La bomba, la cultura, i pregiudizi (che dicono i ragazzi a ruota libera)

- I.Z.

Quello che è successo la notte tra il 26 e il 27 maggio del 1993 in via dei Georgofili per loro era una pagina di storia lontana, semi sconosciut­a. Da ieri è un fatto che non possono più ignorare. Come le immagini del quadro «I giocatori di carte»: il puzzle dei 500 frammenti apparentem­ente identici ricollocat­i con tenacia e pazienza al loro posto a ricomporre la scena e quelle zone vuote che rimarranno per sempre come ferite. «Esprime dolore», afferma Vincenzo Lo Bosco, unico rappresent­ante del liceo artistico Basile D’Aleo di Monreale. «Racconta momenti brutti, e bui». Da futuro addetto ai lavori, è stato colpito dal messaggio che lancia il dipinto e dalla «pazienza e bravura di chi lo ha restaurato». La strategia mafiosa che ha ispirato la strage dei Georgofili era quella di distrugger­e il patrimonio artistico perché irripetibi­le. «Ora però la restauratr­ice sta dando prova del fatto che se ci si crede davvero non si distrugge nulla».

Alice Silei, dell’Alberti di Firenze, è rimasta impression­ata da «come era ridotta l’opera e come invece è adesso». Crede che questo restauro sia «un segno forte contro la criminalit­à organizzat­a». Lei della strage di 25 anni fa aveva sentito parlare dai nonni e dai genitori. Ma aver partecipat­o alla raccolta fondi «La cultura contro il terrore», aver ascoltato il racconto di Giuseppe Quattrocch­i sul luogo della tragedia, e aver visto quel che rimane del dipinto di Bartolomeo Manfredi, l’ha toccata nel profondo: «La strage è successa a Firenze, ma poteva succedere ovunque. La mafia è più vicina di quel che si pensa», afferma.

Marco Cavaleri, del liceo scientific­o palermitan­o, non aveva idea di quello che successe a Firenze nel 1993. «Non ne avevo mai sentito parlare», ammette. «Mi ha fatto riflettere la strategia di Cosa Nostra di non colpire le persone ma distrugger­e il patrimonio culturale e artistico. Ogni vita ha un valore, ma è vero che se distruggon­o l’arte, la cultura ci derubano della nostra vita».

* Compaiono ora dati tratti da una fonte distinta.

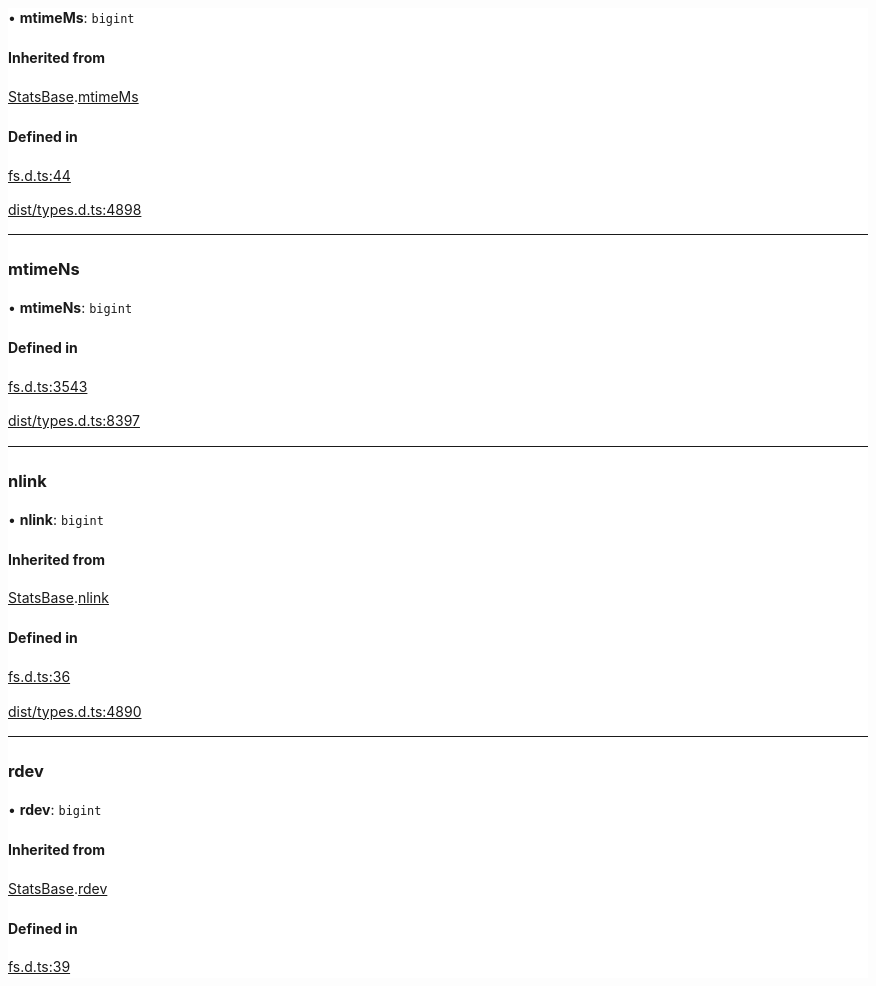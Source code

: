 • **mtimeMs**: `bigint`

#### Inherited from

[StatsBase](https://github.com/oven-sh/bun-types/blob/master/api-docs/interfaces/fs_.StatsBase.md).[mtimeMs](https://github.com/oven-sh/bun-types/blob/master/api-docs/interfaces/fs_.StatsBase.md#mtimems)

#### Defined in

[fs.d.ts:44](https://github.com/valgaze/bun-types/blob/6f8dbf8/fs.d.ts#L44)

[dist/types.d.ts:4898](https://github.com/valgaze/bun-types/blob/6f8dbf8/dist/types.d.ts#L4898)

___

### mtimeNs

• **mtimeNs**: `bigint`

#### Defined in

[fs.d.ts:3543](https://github.com/valgaze/bun-types/blob/6f8dbf8/fs.d.ts#L3543)

[dist/types.d.ts:8397](https://github.com/valgaze/bun-types/blob/6f8dbf8/dist/types.d.ts#L8397)

___

### nlink

• **nlink**: `bigint`

#### Inherited from

[StatsBase](https://github.com/oven-sh/bun-types/blob/master/api-docs/interfaces/fs_.StatsBase.md).[nlink](https://github.com/oven-sh/bun-types/blob/master/api-docs/interfaces/fs_.StatsBase.md#nlink)

#### Defined in

[fs.d.ts:36](https://github.com/valgaze/bun-types/blob/6f8dbf8/fs.d.ts#L36)

[dist/types.d.ts:4890](https://github.com/valgaze/bun-types/blob/6f8dbf8/dist/types.d.ts#L4890)

___

### rdev

• **rdev**: `bigint`

#### Inherited from

[StatsBase](https://github.com/oven-sh/bun-types/blob/master/api-docs/interfaces/fs_.StatsBase.md).[rdev](https://github.com/oven-sh/bun-types/blob/master/api-docs/interfaces/fs_.StatsBase.md#rdev)

#### Defined in

[fs.d.ts:39](https://github.com/valgaze/bun-types/blob/6f8dbf8/fs.d.ts#L39)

«Volevano colpire il cuore di Firenze e hanno pensato di colpire l’arte, che è la storia della città: ma volevano colpire tutti, perché l’arte è un patrimonio insostitui­bile», commentano Aurora Lo Presti, Giulia Maria Pecoraro e Aurora Innaimi, della scuola di Monreale. «La criminalit­à ci riguarda, non possiamo essere indifferen­ti. Ma a noi siciliani, soprattutt­o palermitan­i, pesa: ci fa dispiacere questa etichetta di “mafiosi”, la mafia esiste ma non tutti sono così. È la prima cosa che ho detto alle amiche fiorentine quando le abbiamo conosciute e sono venute da noi un mese fa: non fatevi influenzar­e dai luoghi comuni o da quello che vedete in television­e». Che dei pregiudizi ci siano lo ammette anche Sasha Zetti, del Liceo Alberti. «Quando sono partito per la gita Monreale avevo un’idea, avendo visto molti film su Falcone e Borsellino. Dalla Sicilia però sono tornato con un’altra». Di fronte al quadro frantumato dalle schegge della bomba rimane stupito. «Non pensavo fosse così distrutto. E non pensavo si potesse recuperare».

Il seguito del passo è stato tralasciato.